Poesia de Valdelice Pinheiro
É Publicada na Espanha  com
Tradução de A. P. Alencart



Com o título de “Bautismo y Otros Poemas/Batismo e Outros Poemas ”, o poeta peruano-espanhol Alfredo Perez Alencart  traduziu cinco poemas de Valdelice  Soares Pinheiro, que foram publicados no jornal  “Protestante Digital”, em edição de 10 de janeiro deste ano. Os poemas de Valdelice foram ilustrados com imagens dos pintores Tintoretto,  Nicolás  Maes e Picasso e são os seguintes: “El Bautismo de Cristo/Batismo de Cristo”, “Creación/ Criação”, “Poema para la Natividad/Poema de Natal”, “Paz/Paz” e “Se yo te digo adiós/Se eu te disser adeus”. Além disso, a matéria sobre a autora itabunense   traz na introdução uma foto  grande quando a poeta era jovem.  

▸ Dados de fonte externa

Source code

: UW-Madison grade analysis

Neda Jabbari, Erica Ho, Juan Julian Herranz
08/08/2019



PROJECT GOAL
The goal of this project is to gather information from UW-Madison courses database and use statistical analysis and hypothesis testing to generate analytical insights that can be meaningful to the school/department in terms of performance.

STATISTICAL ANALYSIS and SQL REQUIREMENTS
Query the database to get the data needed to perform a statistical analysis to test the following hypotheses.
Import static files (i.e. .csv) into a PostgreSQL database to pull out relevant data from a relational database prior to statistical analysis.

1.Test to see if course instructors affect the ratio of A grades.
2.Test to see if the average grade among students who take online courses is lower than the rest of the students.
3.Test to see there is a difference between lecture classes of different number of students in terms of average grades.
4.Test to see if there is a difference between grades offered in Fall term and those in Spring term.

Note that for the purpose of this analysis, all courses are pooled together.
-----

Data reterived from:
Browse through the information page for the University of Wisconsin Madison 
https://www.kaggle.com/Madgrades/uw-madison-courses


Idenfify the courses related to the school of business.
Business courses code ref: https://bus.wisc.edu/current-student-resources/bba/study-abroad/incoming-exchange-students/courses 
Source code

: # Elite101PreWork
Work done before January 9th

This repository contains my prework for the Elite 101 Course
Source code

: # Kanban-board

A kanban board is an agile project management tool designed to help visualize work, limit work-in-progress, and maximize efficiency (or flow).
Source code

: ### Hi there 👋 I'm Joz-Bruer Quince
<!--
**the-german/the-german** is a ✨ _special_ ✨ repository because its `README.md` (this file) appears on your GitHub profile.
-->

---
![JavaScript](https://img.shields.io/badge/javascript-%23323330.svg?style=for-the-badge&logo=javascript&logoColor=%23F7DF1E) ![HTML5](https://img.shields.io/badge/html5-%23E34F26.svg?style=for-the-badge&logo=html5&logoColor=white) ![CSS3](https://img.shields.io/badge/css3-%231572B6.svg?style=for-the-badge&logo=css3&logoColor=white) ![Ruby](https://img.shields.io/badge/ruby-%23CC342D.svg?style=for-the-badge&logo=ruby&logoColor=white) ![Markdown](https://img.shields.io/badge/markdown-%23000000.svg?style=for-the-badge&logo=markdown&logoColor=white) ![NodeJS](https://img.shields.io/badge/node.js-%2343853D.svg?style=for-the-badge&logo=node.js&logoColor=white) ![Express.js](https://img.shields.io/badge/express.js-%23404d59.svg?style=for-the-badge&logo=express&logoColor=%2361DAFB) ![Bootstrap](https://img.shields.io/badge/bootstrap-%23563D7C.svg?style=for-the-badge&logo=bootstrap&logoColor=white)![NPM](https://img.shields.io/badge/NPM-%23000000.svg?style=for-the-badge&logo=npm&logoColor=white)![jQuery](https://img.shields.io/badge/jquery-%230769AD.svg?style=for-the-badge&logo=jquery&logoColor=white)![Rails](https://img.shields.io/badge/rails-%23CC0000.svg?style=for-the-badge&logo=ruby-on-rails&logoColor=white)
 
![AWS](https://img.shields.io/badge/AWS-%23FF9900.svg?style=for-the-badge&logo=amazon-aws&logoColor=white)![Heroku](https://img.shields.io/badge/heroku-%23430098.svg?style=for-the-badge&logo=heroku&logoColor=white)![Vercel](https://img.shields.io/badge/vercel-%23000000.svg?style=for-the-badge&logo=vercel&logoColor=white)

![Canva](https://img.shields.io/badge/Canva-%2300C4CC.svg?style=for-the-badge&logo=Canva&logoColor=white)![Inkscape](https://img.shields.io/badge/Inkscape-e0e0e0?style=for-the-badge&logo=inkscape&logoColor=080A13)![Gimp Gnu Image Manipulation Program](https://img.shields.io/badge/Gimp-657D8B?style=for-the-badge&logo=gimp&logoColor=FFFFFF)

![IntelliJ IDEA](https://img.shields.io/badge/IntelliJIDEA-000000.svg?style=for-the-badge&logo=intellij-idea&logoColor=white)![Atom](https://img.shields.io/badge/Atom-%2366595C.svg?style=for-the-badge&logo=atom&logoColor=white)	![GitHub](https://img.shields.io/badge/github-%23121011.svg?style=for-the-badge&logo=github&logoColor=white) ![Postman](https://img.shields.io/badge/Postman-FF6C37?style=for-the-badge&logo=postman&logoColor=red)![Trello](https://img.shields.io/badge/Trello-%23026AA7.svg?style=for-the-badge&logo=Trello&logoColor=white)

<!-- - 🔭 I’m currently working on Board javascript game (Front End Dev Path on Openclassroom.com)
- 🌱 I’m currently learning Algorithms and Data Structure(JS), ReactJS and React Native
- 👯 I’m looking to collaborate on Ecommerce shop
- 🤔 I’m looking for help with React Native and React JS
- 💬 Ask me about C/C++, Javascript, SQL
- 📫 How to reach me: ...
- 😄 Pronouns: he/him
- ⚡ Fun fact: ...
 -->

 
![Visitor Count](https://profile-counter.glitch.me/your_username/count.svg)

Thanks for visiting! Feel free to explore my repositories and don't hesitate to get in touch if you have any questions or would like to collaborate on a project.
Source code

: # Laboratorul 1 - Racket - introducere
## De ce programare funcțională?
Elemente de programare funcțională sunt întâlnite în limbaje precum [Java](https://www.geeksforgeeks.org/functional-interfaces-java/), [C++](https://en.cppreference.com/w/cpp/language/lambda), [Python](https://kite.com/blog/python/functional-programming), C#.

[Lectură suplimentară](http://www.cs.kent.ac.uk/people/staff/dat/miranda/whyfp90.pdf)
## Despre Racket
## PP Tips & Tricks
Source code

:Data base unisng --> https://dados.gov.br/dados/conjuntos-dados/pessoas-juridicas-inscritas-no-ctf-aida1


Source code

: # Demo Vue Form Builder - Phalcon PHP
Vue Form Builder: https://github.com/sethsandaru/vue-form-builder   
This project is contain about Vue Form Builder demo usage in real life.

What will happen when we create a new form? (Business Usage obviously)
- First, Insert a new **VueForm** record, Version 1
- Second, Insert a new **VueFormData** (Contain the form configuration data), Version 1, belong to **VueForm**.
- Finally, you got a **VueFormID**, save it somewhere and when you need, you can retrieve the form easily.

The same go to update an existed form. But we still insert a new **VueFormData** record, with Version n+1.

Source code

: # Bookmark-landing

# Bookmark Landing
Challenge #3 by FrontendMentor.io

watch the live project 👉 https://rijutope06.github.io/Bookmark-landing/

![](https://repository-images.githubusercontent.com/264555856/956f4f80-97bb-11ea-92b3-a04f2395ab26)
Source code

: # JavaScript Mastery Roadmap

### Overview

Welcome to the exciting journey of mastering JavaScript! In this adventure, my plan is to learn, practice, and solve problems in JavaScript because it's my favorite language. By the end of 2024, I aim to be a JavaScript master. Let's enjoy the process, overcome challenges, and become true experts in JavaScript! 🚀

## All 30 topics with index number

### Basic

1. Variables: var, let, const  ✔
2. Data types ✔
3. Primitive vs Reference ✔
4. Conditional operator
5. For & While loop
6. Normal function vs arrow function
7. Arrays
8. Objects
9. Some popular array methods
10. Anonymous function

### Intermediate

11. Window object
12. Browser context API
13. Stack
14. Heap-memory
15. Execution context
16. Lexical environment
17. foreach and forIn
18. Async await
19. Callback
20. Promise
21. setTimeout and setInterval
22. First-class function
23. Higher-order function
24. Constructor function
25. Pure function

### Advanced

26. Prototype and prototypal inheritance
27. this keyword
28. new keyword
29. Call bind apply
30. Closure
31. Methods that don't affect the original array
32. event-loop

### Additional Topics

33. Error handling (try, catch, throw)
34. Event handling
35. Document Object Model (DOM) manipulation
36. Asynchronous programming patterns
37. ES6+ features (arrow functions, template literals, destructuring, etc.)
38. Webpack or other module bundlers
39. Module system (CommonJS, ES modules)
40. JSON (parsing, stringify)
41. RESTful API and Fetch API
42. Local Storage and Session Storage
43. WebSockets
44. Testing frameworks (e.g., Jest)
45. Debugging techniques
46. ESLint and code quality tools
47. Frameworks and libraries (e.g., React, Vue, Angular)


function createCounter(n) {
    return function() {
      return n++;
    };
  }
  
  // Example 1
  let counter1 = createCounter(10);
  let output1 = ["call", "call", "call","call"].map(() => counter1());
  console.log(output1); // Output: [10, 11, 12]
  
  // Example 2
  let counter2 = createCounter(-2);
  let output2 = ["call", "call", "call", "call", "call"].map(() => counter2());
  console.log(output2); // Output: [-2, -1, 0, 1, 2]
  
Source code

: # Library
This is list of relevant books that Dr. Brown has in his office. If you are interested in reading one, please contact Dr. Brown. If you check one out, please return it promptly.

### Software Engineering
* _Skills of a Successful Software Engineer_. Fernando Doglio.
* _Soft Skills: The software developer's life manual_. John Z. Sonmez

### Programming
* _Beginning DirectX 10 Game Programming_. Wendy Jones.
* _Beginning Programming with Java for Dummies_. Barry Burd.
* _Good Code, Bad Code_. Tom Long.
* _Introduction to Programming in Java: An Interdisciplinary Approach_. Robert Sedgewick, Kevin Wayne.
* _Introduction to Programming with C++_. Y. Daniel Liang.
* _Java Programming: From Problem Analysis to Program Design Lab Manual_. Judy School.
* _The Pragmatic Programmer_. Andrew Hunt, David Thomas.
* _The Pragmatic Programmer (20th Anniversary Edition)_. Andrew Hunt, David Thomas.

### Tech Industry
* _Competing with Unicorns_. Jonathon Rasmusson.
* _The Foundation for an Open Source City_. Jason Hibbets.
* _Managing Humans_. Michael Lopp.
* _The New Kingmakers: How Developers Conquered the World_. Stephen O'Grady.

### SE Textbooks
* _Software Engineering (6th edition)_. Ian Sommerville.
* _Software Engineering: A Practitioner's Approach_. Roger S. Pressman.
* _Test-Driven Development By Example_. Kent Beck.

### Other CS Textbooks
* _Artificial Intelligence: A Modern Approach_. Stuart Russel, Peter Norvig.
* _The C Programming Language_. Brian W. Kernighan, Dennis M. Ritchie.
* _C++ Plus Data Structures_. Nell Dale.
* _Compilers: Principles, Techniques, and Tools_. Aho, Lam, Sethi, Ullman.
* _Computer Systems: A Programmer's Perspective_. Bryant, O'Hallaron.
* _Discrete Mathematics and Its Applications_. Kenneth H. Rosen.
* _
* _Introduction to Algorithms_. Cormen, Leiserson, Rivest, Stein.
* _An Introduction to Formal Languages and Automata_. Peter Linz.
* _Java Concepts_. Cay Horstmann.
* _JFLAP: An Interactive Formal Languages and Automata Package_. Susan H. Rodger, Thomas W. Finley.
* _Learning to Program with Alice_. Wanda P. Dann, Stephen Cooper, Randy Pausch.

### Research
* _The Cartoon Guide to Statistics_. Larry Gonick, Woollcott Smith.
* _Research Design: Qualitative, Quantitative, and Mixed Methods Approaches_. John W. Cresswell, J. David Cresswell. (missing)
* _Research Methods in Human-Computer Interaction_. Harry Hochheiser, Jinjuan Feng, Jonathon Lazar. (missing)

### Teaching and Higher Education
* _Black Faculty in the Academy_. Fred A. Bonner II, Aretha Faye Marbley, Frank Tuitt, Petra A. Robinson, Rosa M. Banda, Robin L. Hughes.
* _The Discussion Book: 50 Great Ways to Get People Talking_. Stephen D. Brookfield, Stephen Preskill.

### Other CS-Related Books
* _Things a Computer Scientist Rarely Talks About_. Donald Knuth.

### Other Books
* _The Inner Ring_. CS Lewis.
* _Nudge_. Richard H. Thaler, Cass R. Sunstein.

O poeta Alfredo Perez Alencart referiu-se a  Valdelice Soares Pinheiro como uma autora excelente, ressaltando que apesar de pouco conhecida no Brasil é possuidora de uma poesia magnífica. “ Com especial prazer, traduzi estes  poemas da brasileira Valdelice Soares Pinheiro (1929-1993), nascida e falecida em Itabuna, Estado da Bahia. Em vida ela apenas publicou dois livros de poemas : “De Dentro de Mim” (1961) e “Pacto” (1977. Além desses poemários publicou   alguns poemas esparsos. Em 2011 apareceu “O Canto Contido”, coletânea organizada pelo poeta e ficcionista Cyro de Mattos, reunindo os dois primeiros livros e textos dispersos, do qual foram extraídos os cinco poemas que verti para o espanhol.”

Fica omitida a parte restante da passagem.